Journalist Ranjeni Munusamy has lamented that the “baseless” allegations made against her at the state capture commission of inquiry “abruptly halted” her life.
In an article published on spotlight.africa on Monday, Munusamy compared her situation to that of former Finance Minister Nhlanhla Nene, who she said was also caught in the inquiry’s “crossfire.”
She wrote, “There is a possibility that I might end as a mere footnote in the great state capture saga, as the allegations against me may be considered peripheral to the inquiry’s core business.”
Crime Intelligence slush fund
Munusamy added, “The false accusations against me feel, however, like a face tattoo – hideous and defining – and threaten to recast who, and what, I really am.”
Col Dhananjaya Naidoo, a former Crime Intelligence official who turned state witness, told the inquiry in September last year that Munusamy had benefitted from a Crime Intelligence slush fund.
He alleged that about R40,000 was used to service Munusamy’s BMW convertible in 2008. Naidoo is currently in witness protection.
A Hawks investigator, Col Kobus Roelofse, also testified that R143,621.78 from the same slush fund was allegedly paid to Wesbank Vehicle Finance to settle a car in Munusamy’s name.
Zondo grants approval to cross-examine
The Tiso Black Star journalist denied the allegations but was placed on special leave.
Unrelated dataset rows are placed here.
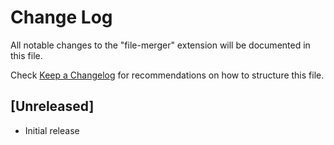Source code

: # Change Log

All notable changes to the "file-merger" extension will be documented in this file.

Check [Keep a Changelog](http://keepachangelog.com/) for recommendations on how to structure this file.

## [Unreleased]

- Initial release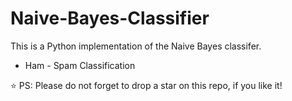# Naive-Bayes-Classifier<br>
This is a Python implementation of the Naive Bayes classifer. <br>

- Ham - Spam Classification

⭐ PS: Please do not forget to drop a star on this repo, if you like it!

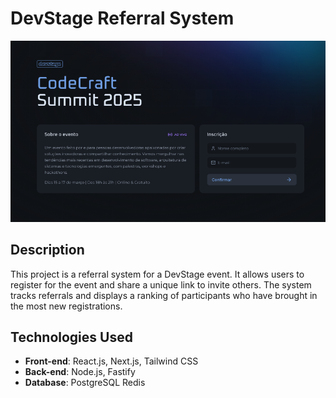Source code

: # DevStage Referral System

![Project Image](image.png)

## Description

This project is a referral system for a DevStage event. It allows users to register for the event and share a unique link to invite others. The system tracks referrals and displays a ranking of participants who have brought in the most new registrations.

## Technologies Used

- **Front-end**: React.js, Next.js, Tailwind CSS
- **Back-end**: Node.js, Fastify
- **Database**: PostgreSQL Redis

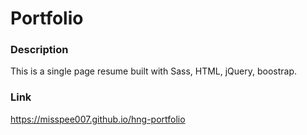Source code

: # Portfolio
### Description
This is a single page resume built with Sass, HTML, jQuery, boostrap.

### Link
https://misspee007.github.io/hng-portfolio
In her article on Monday, she said the inquiry’s chairperson, Deputy Chief Justice Raymond Zondo, has now granted her application to testify and cross-examine “one of my accusers.”
She said “sometime between 2008 and 2009,” she called the police to “inspect” her car after all four tyres were deflated at a shopping centre, suggesting she did so because of security concerns.
Munusamy explained, “Naidoo seemed not to know that my car was sent to the police to be inspected and made the ridiculous conclusion that I handed it over to be repaired, serviced and four new tyres fitted.”
She said she wasn’t working as a journalist at the time and only resumed in 2012, adding, “Naidoo jumped to another bizarre conclusion that the incident was reflective of a scheme to bribe journalists.”
She claimed Naidoo did not disclose what she had done in exchange for the alleged benefits. “In my case, the accusers have not produced evidence of any quid pro quo,” she wrote.
Munusamy implied that her reputation may remain tarnished until the inquiry completes its work and clears her name.
“It is my wish that the arbiter, in this context Judge Zondo, declares my innocence, not just pronounce the obvious – that our society is deeply corrupted and that the state was captured,” she concluded.